As a progressive, I understand expanding “life” to the unborn, but I think it sounds like an activist judge talking because there is no explicit support in the document itself.
After reading both letters I found it pretty obvious that the first author was pro-choice, but I can’t really assume that of the second author, but I am suspicious. I can say though that I think the authors are both dead wrong for pretty much the same reason.
First, “other people” don’t “think they should control someone else’s life.” Other people, myself included, think that you should control your own life in a way that doesn’t harm other’s lives. As in the lives of unborn children. In lieu of your own self control, we the “other people” do have a responsibility to protect the life of unborn children in our society. That responsibility is where the second author missed the boat.
Yes their is “explicit support in the document itself.” Our founding fathers valued their God given life and they did write that view into the rules that bind our society into one nation. John McCain did have it right on this subject.
We hold these truths to be self-evident, that all men are created equal, that they are endowed by their Creator with certain unalienable Rights, that among these are Life, Liberty, and the Pursuit of Happiness.
This opening portion of our Declaration of Independence defines the base of who we are as a society. We believe that all are created equal. We believe that all are endowed by their Creator with an unalienable right to life. This is not a legal right which as such, could be denied through changes in law, but rather it is declared as a natural right. A right that is endowed by a creator and that supersedes law.

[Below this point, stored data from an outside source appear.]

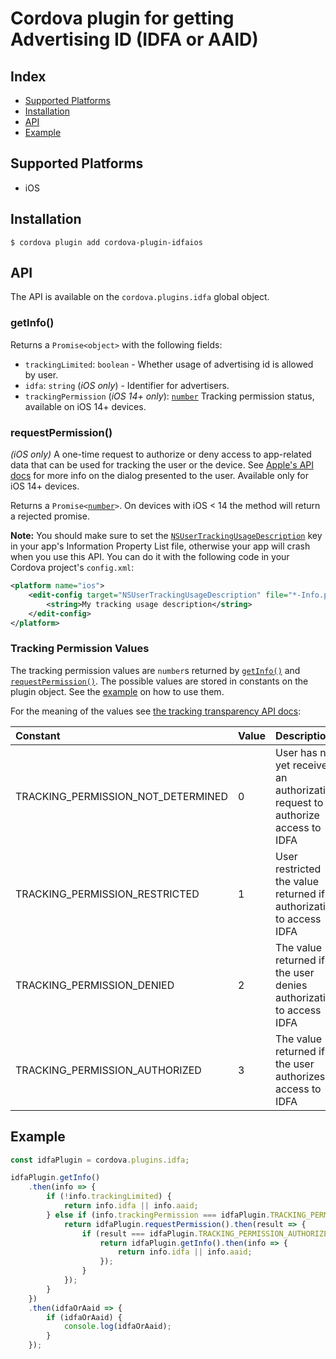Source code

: # Cordova plugin for getting Advertising ID (IDFA or AAID)

## Index

<!-- MarkdownTOC levels="2" autolink="true" -->

- [Supported Platforms](#supported-platforms)
- [Installation](#installation)
- [API](#api)
- [Example](#example)

<!-- /MarkdownTOC -->

## Supported Platforms

- iOS

## Installation

    $ cordova plugin add cordova-plugin-idfaios

## API

The API is available on the `cordova.plugins.idfa` global object.

### getInfo()

Returns a `Promise<object>` with the following fields:

- `trackingLimited`: `boolean` - Whether usage of advertising id is allowed by user.
- `idfa`: `string` (_iOS only_) - Identifier for advertisers.
- `trackingPermission` (_iOS 14+ only_): [`number`](#tracking-permission-values)
   Tracking permission status, available on iOS 14+ devices.

### requestPermission()

_(iOS only)_ A one-time request to authorize or deny access to app-related data that can be used for
tracking the user or the device. See [Apple's API docs](https://developer.apple.com/documentation/apptrackingtransparency/attrackingmanager/3547037-requesttrackingauthorization)
for more info on the dialog presented to the user. Available only for iOS 14+ devices.

Returns a `Promise<`[`number`](#tracking-permission-values)`>`. On devices
with iOS < 14 the method will return a rejected promise.

**Note:** You should make sure to set the
[`NSUserTrackingUsageDescription`](https://developer.apple.com/documentation/bundleresources/information_property_list/nsusertrackingusagedescription) key in your app's
Information Property List file, otherwise your app will crash when you use this API.
You can do it with the following code in your Cordova project's `config.xml`:
```xml
<platform name="ios">
    <edit-config target="NSUserTrackingUsageDescription" file="*-Info.plist" mode="merge">
        <string>My tracking usage description</string>
    </edit-config>
</platform>
```

### Tracking Permission Values

The tracking permission values are `number`s returned by [`getInfo()`](#getinfo)
and [`requestPermission()`](#requestPermission). The possible values are stored in constants on the
plugin object. See the [example](#example) on how to use them.

For the meaning of the values see [the tracking transparency API docs](https://developer.apple.com/documentation/apptrackingtransparency/attrackingmanagerauthorizationstatus):

| Constant                           | Value | Description                                                                                               |
| :--------------------------------- | :---- | :-------------------------------------------------------------------------------------------------------- |
| TRACKING_PERMISSION_NOT_DETERMINED | 0     | User has not yet received an authorization request to authorize access to IDFA |
| TRACKING_PERMISSION_RESTRICTED     | 1     | User restricted the value returned if authorization to access IDFA |
| TRACKING_PERMISSION_DENIED         | 2     | The value returned if the user denies authorization to access IDFA |
| TRACKING_PERMISSION_AUTHORIZED     | 3     | The value returned if the user authorizes access to IDFA |

## Example

```js
const idfaPlugin = cordova.plugins.idfa;

idfaPlugin.getInfo()
    .then(info => {
        if (!info.trackingLimited) {
            return info.idfa || info.aaid;
        } else if (info.trackingPermission === idfaPlugin.TRACKING_PERMISSION_NOT_DETERMINED) {
            return idfaPlugin.requestPermission().then(result => {
                if (result === idfaPlugin.TRACKING_PERMISSION_AUTHORIZED) {
                    return idfaPlugin.getInfo().then(info => {
                        return info.idfa || info.aaid;
                    });
                }
            });
        }
    })
    .then(idfaOrAaid => {
        if (idfaOrAaid) {
            console.log(idfaOrAaid);
        }
    });
```


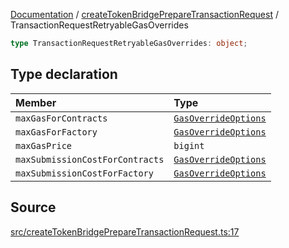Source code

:[Documentation](../../README.md) / [createTokenBridgePrepareTransactionRequest](../README.md) / TransactionRequestRetryableGasOverrides

```ts
type TransactionRequestRetryableGasOverrides: object;
```

## Type declaration

| Member                          | Type                                                                                |
| :------------------------------ | :---------------------------------------------------------------------------------- |
| `maxGasForContracts`            | [`GasOverrideOptions`](../../utils/gasOverrides/type-aliases/GasOverrideOptions.md) |
| `maxGasForFactory`              | [`GasOverrideOptions`](../../utils/gasOverrides/type-aliases/GasOverrideOptions.md) |
| `maxGasPrice`                   | `bigint`                                                                            |
| `maxSubmissionCostForContracts` | [`GasOverrideOptions`](../../utils/gasOverrides/type-aliases/GasOverrideOptions.md) |
| `maxSubmissionCostForFactory`   | [`GasOverrideOptions`](../../utils/gasOverrides/type-aliases/GasOverrideOptions.md) |

## Source

[src/createTokenBridgePrepareTransactionRequest.ts:17](https://github.com/anegg0/arbitrum-orbit-sdk/blob/8d986d322aefb470a79fa3dc36918f72097df8c1/src/createTokenBridgePrepareTransactionRequest.ts#L17)
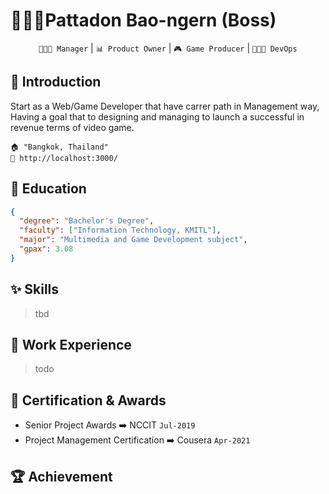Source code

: # 🙎🏻‍♂️Pattadon Bao-ngern (Boss)

<div align="center">

`🧑🏻‍💼 Manager` | `📊 Product Owner` | `🎮 Game Producer` | `🧑🏻‍💻 DevOps`

</div>

## 🏴 Introduction

Start as a Web/Game Developer that have carrer path in Management way, Having a goal that to designing and managing to launch a successful in revenue terms of video game.

    🏠 "Bangkok, Thailand"
    🔗 http://localhost:3000/

## 🏫 Education

```json
{
  "degree": "Bachelor's Degree",
  "faculty": ["Information Technology, KMITL"],
  "major": "Multimedia and Game Development subject",
  "gpax": 3.08
}
```

## ✨ Skills

> tbd

## 💼 Work Experience

> todo

## 🏅 Certification & Awards

- Senior Project Awards ➡️ NCCIT `Jul-2019`
- Project Management Certification ➡️ Cousera `Apr-2021`

## 🏆 Achievement
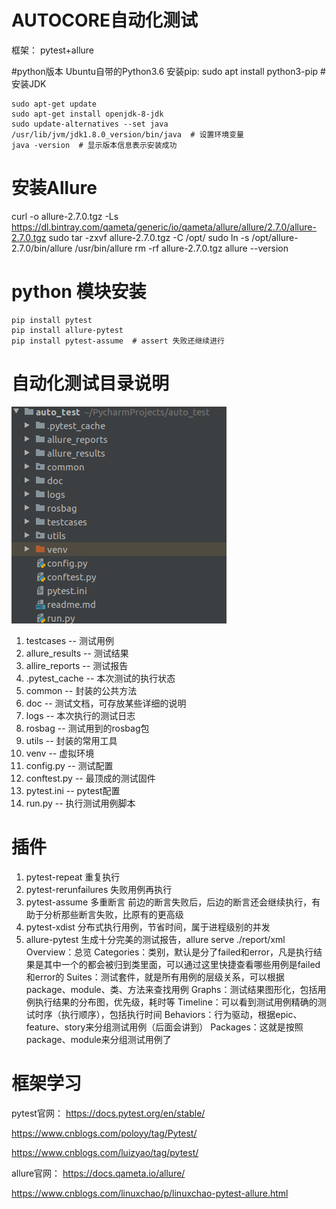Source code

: # AUTOCORE自动化测试
框架： pytest+allure

#python版本
    Ubuntu自带的Python3.6
    安装pip: sudo apt install python3-pip
#安装JDK
```
sudo apt-get update
sudo apt-get install openjdk-8-jdk
sudo update-alternatives --set java /usr/lib/jvm/jdk1.8.0_version/bin/java  # 设置环境变量
java -version  # 显示版本信息表示安装成功
```
  
# 安装Allure
curl -o allure-2.7.0.tgz -Ls https://dl.bintray.com/qameta/generic/io/qameta/allure/allure/2.7.0/allure-2.7.0.tgz
sudo tar -zxvf allure-2.7.0.tgz -C /opt/
sudo ln -s /opt/allure-2.7.0/bin/allure /usr/bin/allure
rm -rf allure-2.7.0.tgz
allure --version

# python 模块安装
```
pip install pytest
pip install allure-pytest
pip install pytest-assume  # assert 失败还继续进行
```

# 自动化测试目录说明
![avatar](./doc/autotest.png)
1. testcases -- 测试用例
2. allure_results -- 测试结果
3. allire_reports -- 测试报告
4. .pytest_cache -- 本次测试的执行状态
5. common -- 封装的公共方法
6. doc -- 测试文档，可存放某些详细的说明
7. logs -- 本次执行的测试日志
9. rosbag -- 测试用到的rosbag包
10. utils -- 封装的常用工具
11. venv -- 虚拟环境
12. config.py -- 测试配置
13. conftest.py -- 最顶成的测试固件
14. pytest.ini -- pytest配置
15. run.py -- 执行测试用例脚本

# 插件
1. pytest-repeat 重复执行
2. pytest-rerunfailures 失败用例再执行
3. pytest-assume 多重断言  前边的断言失败后，后边的断言还会继续执行，有助于分析那些断言失败，比原有的更高级
4. pytest-xdist 分布式执行用例，节省时间，属于进程级别的并发
5. allure-pytest 生成十分完美的测试报告，allure serve ./report/xml 
    Overview：总览
    Categories：类别，默认是分了failed和error，凡是执行结果是其中一个的都会被归到类里面，可以通过这里快捷查看哪些用例是failed和error的
    Suites：测试套件，就是所有用例的层级关系，可以根据package、module、类、方法来查找用例
    Graphs：测试结果图形化，包括用例执行结果的分布图，优先级，耗时等
    Timeline：可以看到测试用例精确的测试时序（执行顺序），包括执行时间
    Behaviors：行为驱动，根据epic、feature、story来分组测试用例（后面会讲到）
    Packages：这就是按照package、module来分组测试用例了

# 框架学习

pytest官网： https://docs.pytest.org/en/stable/

https://www.cnblogs.com/poloyy/tag/Pytest/

https://www.cnblogs.com/luizyao/tag/pytest/

allure官网： https://docs.qameta.io/allure/

https://www.cnblogs.com/linuxchao/p/linuxchao-pytest-allure.html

Some state constitutions in development during this era used the word “born” rather than “created.” Thomas Jefferson, who most say wrote this portion of our Declaration of Independence, could have followed suit and used the word “born”, but he didn’t. He used the word created. I think Thomas Jefferson as well as any sane person today, knows that there is a big difference between creation of life and mere birth. The people who started this nation and the people who still subscribe to its tenants believe that rights are endowed at creation.
Right to Life is more than just a catchy slogan, it is a tenant of our society and nation. We have a responsibility as members of this nation to secure and maintain those tenants. And if we are not bound together by participation in the tenants of our society, then we are not a society, nor a nation.